Part of the problem is that when you're dealing with a system of (linear) PDE's, the principal symbol is not the "right" object. Instead, you want to look at the characteristic ideal. It's defined as follows:

Let $D$ be the ring of linear partial differential operators in $z_1,\ldots,z_n$. A system of PDE's may be viewed as an $r\times s$ matrix $\mathsf P$ with entries in $D$. Let $N$ be the left column space of $\mathsf P$, i.e. the left $D$-module generated by the columns of $\mathsf{P}$. Let $\operatorname{gr}(D)=\{\sigma_P\mid P\in D\}$ be the (commutative) ring of principal symbols of differential operators, and let $\operatorname{gr}(N)=\{\sigma_V\mid V\in N\}$ be the $\operatorname{gr}(D)$-module of principal symbols of $N$. The characteristic ideal of the system of PDE's is (the radical of) the ideal $$ \operatorname{Ann}_{\operatorname{gr}(D)}\bigl(\operatorname{gr}(D)^r/\operatorname{gr}(N)\bigr).$$ The reason we need to take the radical is because the un-radicalized ideal depends on choice of coordinates while its radical does not.

There's a coordinate-free definition, but it's a bit more involved to state.

Edit: In your case: System 1: Have $r=1$ and $N=D\{\partial+1, \partial +\partial'\} $. One can show using Gröbner basis theory that $\operatorname{gr}(N)=(\partial, \partial') $.

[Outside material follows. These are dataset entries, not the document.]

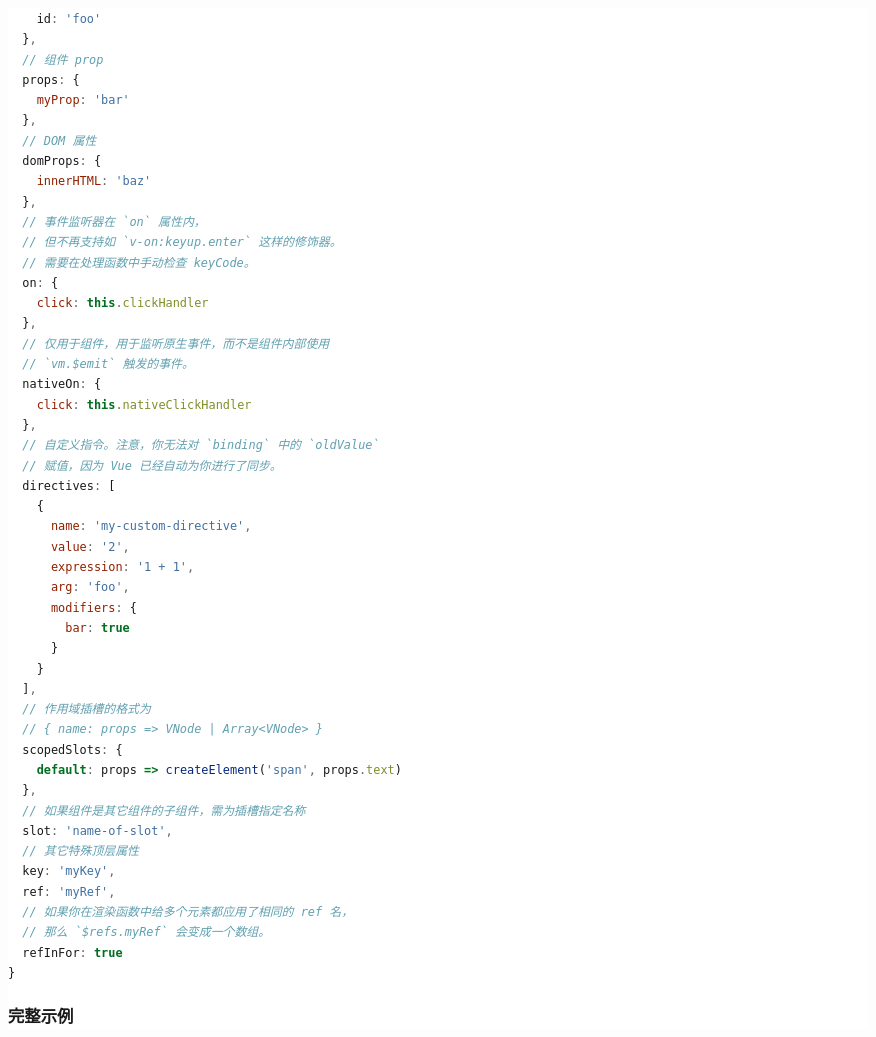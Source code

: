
 ```js
    id: 'foo'
  },
  // 组件 prop
  props: {
    myProp: 'bar'
  },
  // DOM 属性
  domProps: {
    innerHTML: 'baz'
  },
  // 事件监听器在 `on` 属性内，
  // 但不再支持如 `v-on:keyup.enter` 这样的修饰器。
  // 需要在处理函数中手动检查 keyCode。
  on: {
    click: this.clickHandler
  },
  // 仅用于组件，用于监听原生事件，而不是组件内部使用
  // `vm.$emit` 触发的事件。
  nativeOn: {
    click: this.nativeClickHandler
  },
  // 自定义指令。注意，你无法对 `binding` 中的 `oldValue`
  // 赋值，因为 Vue 已经自动为你进行了同步。
  directives: [
    {
      name: 'my-custom-directive',
      value: '2',
      expression: '1 + 1',
      arg: 'foo',
      modifiers: {
        bar: true
      }
    }
  ],
  // 作用域插槽的格式为
  // { name: props => VNode | Array<VNode> }
  scopedSlots: {
    default: props => createElement('span', props.text)
  },
  // 如果组件是其它组件的子组件，需为插槽指定名称
  slot: 'name-of-slot',
  // 其它特殊顶层属性
  key: 'myKey',
  ref: 'myRef',
  // 如果你在渲染函数中给多个元素都应用了相同的 ref 名，
  // 那么 `$refs.myRef` 会变成一个数组。
  refInFor: true
}
```

### 完整示例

System 2: Have $r=1$ and $N=D\{\partial+z, \partial +\partial'\} $. You might guess that $\operatorname{gr}(N)$ would be the same, but you'd be wrong! In fact, notice that the commutator $[ \partial +\partial', \partial+z] $ is $1$, so $N=D $, and in particular $\operatorname{gr}(N)= \operatorname{gr}(D) $.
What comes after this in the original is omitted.